[Source information]

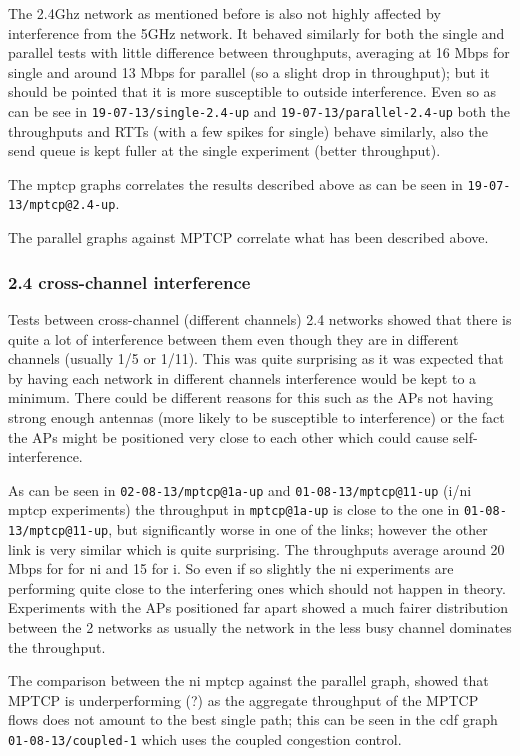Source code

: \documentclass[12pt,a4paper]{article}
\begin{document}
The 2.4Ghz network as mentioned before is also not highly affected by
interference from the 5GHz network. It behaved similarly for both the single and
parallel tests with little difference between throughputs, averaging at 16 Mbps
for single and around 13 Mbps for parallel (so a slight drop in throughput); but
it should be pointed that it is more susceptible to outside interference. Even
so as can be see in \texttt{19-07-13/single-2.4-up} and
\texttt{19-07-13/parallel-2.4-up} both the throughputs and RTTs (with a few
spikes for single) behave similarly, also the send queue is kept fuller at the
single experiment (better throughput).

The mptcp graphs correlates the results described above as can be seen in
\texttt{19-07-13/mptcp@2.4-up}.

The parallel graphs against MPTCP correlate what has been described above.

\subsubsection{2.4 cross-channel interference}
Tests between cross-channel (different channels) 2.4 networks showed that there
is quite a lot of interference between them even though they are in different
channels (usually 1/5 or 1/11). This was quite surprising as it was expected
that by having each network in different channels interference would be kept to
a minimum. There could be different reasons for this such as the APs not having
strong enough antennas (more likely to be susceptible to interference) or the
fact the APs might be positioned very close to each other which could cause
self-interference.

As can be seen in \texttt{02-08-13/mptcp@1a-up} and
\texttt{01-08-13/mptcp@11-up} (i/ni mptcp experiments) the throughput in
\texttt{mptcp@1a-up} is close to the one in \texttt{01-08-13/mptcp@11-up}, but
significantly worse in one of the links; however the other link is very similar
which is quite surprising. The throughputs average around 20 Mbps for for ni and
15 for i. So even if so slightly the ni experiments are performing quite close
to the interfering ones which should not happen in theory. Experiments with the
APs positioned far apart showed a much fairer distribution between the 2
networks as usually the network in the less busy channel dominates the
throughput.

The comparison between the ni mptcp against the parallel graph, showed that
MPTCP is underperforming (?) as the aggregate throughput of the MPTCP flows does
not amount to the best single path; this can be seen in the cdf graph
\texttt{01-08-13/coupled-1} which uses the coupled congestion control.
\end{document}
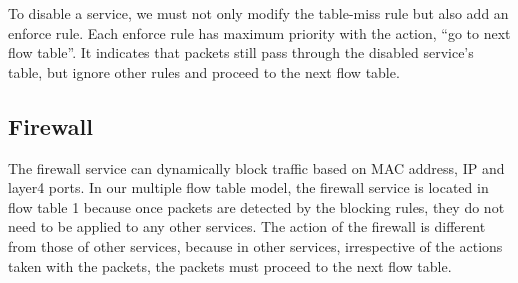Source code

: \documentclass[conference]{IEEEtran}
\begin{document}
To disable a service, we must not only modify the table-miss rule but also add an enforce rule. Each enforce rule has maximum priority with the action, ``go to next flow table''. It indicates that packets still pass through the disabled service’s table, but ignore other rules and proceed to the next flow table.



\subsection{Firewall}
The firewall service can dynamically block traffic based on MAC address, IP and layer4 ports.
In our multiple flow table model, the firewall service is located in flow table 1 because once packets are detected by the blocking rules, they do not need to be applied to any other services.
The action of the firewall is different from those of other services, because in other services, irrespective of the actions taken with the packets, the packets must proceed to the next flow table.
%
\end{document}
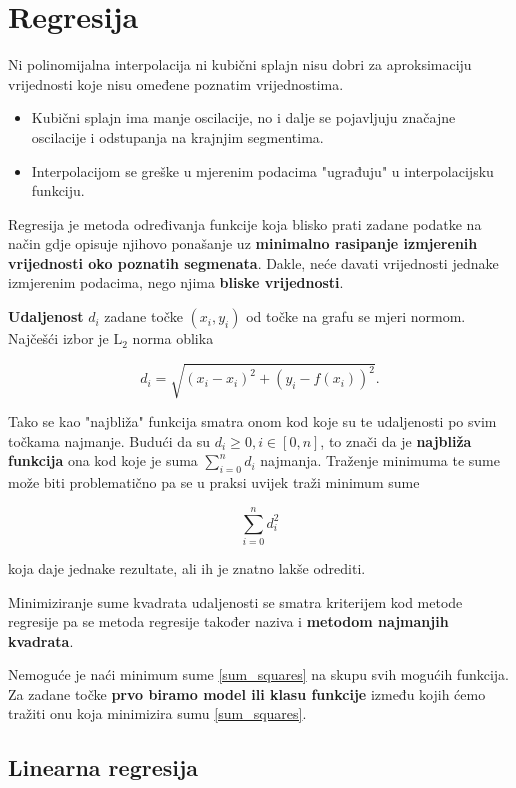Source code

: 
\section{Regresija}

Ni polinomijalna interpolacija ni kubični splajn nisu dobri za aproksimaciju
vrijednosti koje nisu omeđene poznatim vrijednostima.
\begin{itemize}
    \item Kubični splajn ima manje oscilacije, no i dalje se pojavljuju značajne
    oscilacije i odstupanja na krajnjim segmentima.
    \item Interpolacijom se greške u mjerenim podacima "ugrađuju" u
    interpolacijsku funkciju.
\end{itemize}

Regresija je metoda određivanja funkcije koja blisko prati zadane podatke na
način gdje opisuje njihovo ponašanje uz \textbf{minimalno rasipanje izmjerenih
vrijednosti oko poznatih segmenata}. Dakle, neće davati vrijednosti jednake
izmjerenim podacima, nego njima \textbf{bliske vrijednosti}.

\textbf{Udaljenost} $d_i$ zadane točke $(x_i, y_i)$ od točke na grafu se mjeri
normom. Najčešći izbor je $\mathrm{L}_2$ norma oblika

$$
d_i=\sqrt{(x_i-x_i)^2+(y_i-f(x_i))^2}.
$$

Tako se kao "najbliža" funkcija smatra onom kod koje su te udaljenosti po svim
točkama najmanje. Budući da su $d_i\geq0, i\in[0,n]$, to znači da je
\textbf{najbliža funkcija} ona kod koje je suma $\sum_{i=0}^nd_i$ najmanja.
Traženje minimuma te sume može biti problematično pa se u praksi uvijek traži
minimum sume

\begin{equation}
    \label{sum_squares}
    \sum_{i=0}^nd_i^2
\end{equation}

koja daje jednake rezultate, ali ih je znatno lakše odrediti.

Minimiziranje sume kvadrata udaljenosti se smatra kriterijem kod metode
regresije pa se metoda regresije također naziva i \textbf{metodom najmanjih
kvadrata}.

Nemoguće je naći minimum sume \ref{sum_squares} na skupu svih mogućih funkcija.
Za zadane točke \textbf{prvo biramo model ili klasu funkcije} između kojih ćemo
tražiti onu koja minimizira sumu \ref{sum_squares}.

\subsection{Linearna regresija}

[/Source information]

» Action item:
State the number of lines in the data that carry "table", and add nothing to it.

» Answer space:
3